MMP14 is a novel target of PTH signaling in osteocytes that controls resorption by regulating soluble RANKL production

Parathyroid hormone (PTH) affects the skeleton by acting on osteocytes (Ots) in bone through yet unclear mechanisms. We report that matrix metalloproteinase 14 (MMP14) expression/activity are increased in bones from mice with genetic constitutive activation (ca) of the PTH receptor 1 (PTH1R) in Ots (caPTH1R(Ot)) and in bones from mice exposed to elevated PTH levels but not in mice lacking [conditional knockout (cKO)] the PTH1R in Ots (cKOPTH1R(Ot)).
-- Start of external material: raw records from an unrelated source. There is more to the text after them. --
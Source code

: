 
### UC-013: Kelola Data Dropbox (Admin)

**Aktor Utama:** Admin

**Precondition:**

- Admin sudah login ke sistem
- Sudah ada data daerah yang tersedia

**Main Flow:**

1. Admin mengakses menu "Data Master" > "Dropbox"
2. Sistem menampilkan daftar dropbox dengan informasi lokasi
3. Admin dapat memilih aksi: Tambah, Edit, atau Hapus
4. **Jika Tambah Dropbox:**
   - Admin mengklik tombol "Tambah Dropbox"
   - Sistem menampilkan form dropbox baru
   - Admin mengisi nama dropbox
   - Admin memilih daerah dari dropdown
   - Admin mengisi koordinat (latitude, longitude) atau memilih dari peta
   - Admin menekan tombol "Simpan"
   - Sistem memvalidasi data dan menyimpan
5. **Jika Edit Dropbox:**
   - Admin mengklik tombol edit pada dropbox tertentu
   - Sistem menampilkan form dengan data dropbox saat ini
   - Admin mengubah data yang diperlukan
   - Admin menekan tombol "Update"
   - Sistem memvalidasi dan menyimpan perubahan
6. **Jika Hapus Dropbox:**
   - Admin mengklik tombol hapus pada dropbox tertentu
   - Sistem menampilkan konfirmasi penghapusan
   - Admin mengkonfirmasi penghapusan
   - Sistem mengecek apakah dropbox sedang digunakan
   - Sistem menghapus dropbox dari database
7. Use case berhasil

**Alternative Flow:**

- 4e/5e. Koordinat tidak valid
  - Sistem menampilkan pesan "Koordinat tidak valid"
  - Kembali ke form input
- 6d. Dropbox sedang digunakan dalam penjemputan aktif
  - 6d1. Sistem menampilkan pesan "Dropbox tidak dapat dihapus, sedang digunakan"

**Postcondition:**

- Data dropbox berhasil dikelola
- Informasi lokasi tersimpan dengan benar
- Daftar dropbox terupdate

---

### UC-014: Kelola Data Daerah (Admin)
Furthermore, PTH upregulates MMP14 in human bone cultures and in Ot-enriched bones from floxed control mice but not from cKOPTH1R(Ot) mice. MMP14 activity increases soluble receptor activator of NF-kappa B ligand production, which in turn, stimulates osteoclast differentiation and resorption. Pharmacologic inhibition of MMP14 activity reduced the high bone remodeling exhibited by caPTH1R(Ot) mice or induced by chronic PTH elevation and decreased bone resorption but allowed full stimulation of bone formation induced by PTH injections, thereby potentiating bone gain. Thus, MMP14 is a new member of the intricate gene network activated in Ots by PTH1R signaling that can be targeted to adjust the skeletal responses to PTH in favor of bone preservation.